A full, exact copy of the listing is needed, with images omitted.

%%

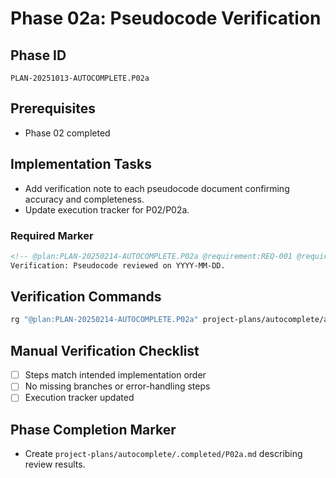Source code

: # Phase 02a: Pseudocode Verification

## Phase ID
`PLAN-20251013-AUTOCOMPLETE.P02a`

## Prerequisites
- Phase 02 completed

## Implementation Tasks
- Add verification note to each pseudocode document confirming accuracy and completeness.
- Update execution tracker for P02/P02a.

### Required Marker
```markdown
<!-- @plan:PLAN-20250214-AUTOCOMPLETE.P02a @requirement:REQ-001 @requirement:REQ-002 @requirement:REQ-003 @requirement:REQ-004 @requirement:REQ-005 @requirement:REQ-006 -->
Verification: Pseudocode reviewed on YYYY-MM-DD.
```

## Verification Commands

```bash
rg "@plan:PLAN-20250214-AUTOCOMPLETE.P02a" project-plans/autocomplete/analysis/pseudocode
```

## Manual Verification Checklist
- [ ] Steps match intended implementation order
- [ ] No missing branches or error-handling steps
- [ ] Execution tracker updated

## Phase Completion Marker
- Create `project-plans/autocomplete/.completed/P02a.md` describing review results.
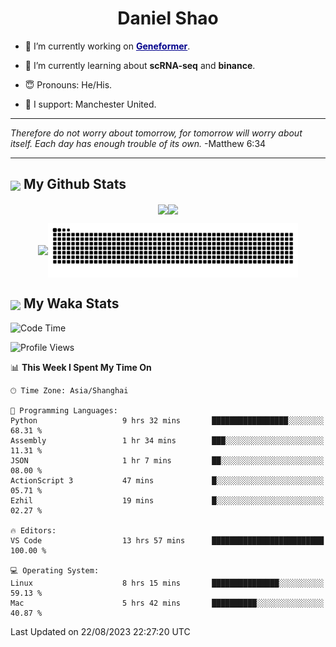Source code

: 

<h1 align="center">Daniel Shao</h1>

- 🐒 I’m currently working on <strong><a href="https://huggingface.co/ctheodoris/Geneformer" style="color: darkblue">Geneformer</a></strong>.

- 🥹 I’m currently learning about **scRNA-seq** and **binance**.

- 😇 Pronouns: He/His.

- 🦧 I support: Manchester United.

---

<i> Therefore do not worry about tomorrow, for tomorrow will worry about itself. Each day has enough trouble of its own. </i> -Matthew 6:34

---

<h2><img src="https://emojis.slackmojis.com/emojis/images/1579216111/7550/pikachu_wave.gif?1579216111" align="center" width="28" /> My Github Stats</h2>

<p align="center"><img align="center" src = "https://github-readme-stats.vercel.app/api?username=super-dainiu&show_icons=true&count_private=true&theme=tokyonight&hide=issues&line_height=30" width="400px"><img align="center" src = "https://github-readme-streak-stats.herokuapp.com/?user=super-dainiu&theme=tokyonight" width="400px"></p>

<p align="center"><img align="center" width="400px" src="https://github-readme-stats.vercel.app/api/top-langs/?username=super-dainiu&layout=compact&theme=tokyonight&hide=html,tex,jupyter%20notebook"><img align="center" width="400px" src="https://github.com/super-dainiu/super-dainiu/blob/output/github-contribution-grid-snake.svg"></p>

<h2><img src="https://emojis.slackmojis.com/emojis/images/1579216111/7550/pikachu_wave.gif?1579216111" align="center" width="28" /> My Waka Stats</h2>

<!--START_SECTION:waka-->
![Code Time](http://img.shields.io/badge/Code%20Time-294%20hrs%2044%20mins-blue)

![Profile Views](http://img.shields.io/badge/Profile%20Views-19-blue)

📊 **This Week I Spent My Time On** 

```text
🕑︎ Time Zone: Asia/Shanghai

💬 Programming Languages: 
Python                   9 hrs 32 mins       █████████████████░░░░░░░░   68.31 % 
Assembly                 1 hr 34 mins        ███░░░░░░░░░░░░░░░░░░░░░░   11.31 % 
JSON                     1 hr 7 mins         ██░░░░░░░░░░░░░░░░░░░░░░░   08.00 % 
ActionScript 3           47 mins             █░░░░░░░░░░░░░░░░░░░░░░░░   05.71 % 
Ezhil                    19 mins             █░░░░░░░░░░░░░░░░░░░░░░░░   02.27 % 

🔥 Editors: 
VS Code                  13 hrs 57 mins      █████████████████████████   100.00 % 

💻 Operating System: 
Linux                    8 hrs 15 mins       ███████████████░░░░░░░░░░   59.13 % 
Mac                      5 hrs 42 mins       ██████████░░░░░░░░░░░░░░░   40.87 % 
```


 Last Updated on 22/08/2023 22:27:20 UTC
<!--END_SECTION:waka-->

%%

Solution to this problem
Source code

: # Phase 02a: Pseudocode Verification

## Phase ID
`PLAN-20251013-AUTOCOMPLETE.P02a`

## Prerequisites
- Phase 02 completed

## Implementation Tasks
- Add verification note to each pseudocode document confirming accuracy and completeness.
- Update execution tracker for P02/P02a.

### Required Marker
```markdown
<!-- @plan:PLAN-20250214-AUTOCOMPLETE.P02a @requirement:REQ-001 @requirement:REQ-002 @requirement:REQ-003 @requirement:REQ-004 @requirement:REQ-005 @requirement:REQ-006 -->
Verification: Pseudocode reviewed on YYYY-MM-DD.
```

## Verification Commands

```bash
rg "@plan:PLAN-20250214-AUTOCOMPLETE.P02a" project-plans/autocomplete/analysis/pseudocode
```

## Manual Verification Checklist
- [ ] Steps match intended implementation order
- [ ] No missing branches or error-handling steps
- [ ] Execution tracker updated

## Phase Completion Marker
- Create `project-plans/autocomplete/.completed/P02a.md` describing review results.
Source code

: 

<h1 align="center">Daniel Shao</h1>

- 🐒 I’m currently working on <strong><a href="https://huggingface.co/ctheodoris/Geneformer" style="color: darkblue">Geneformer</a></strong>.

- 🥹 I’m currently learning about **scRNA-seq** and **binance**.

- 😇 Pronouns: He/His.

- 🦧 I support: Manchester United.

---

<i> Therefore do not worry about tomorrow, for tomorrow will worry about itself. Each day has enough trouble of its own. </i> -Matthew 6:34

---

<h2><img src="https://emojis.slackmojis.com/emojis/images/1579216111/7550/pikachu_wave.gif?1579216111" align="center" width="28" /> My Github Stats</h2>

<p align="center"><img align="center" src = "https://github-readme-stats.vercel.app/api?username=super-dainiu&show_icons=true&count_private=true&theme=tokyonight&hide=issues&line_height=30" width="400px"><img align="center" src = "https://github-readme-streak-stats.herokuapp.com/?user=super-dainiu&theme=tokyonight" width="400px"></p>

<p align="center"><img align="center" width="400px" src="https://github-readme-stats.vercel.app/api/top-langs/?username=super-dainiu&layout=compact&theme=tokyonight&hide=html,tex,jupyter%20notebook"><img align="center" width="400px" src="https://github.com/super-dainiu/super-dainiu/blob/output/github-contribution-grid-snake.svg"></p>

<h2><img src="https://emojis.slackmojis.com/emojis/images/1579216111/7550/pikachu_wave.gif?1579216111" align="center" width="28" /> My Waka Stats</h2>

<!--START_SECTION:waka-->
![Code Time](http://img.shields.io/badge/Code%20Time-294%20hrs%2044%20mins-blue)

![Profile Views](http://img.shields.io/badge/Profile%20Views-19-blue)

📊 **This Week I Spent My Time On** 

```text
🕑︎ Time Zone: Asia/Shanghai

💬 Programming Languages: 
Python                   9 hrs 32 mins       █████████████████░░░░░░░░   68.31 % 
Assembly                 1 hr 34 mins        ███░░░░░░░░░░░░░░░░░░░░░░   11.31 % 
JSON                     1 hr 7 mins         ██░░░░░░░░░░░░░░░░░░░░░░░   08.00 % 
ActionScript 3           47 mins             █░░░░░░░░░░░░░░░░░░░░░░░░   05.71 % 
Ezhil                    19 mins             █░░░░░░░░░░░░░░░░░░░░░░░░   02.27 % 

🔥 Editors: 
VS Code                  13 hrs 57 mins      █████████████████████████   100.00 % 

💻 Operating System: 
Linux                    8 hrs 15 mins       ███████████████░░░░░░░░░░   59.13 % 
Mac                      5 hrs 42 mins       ██████████░░░░░░░░░░░░░░░   40.87 % 
```


 Last Updated on 22/08/2023 22:27:20 UTC
<!--END_SECTION:waka-->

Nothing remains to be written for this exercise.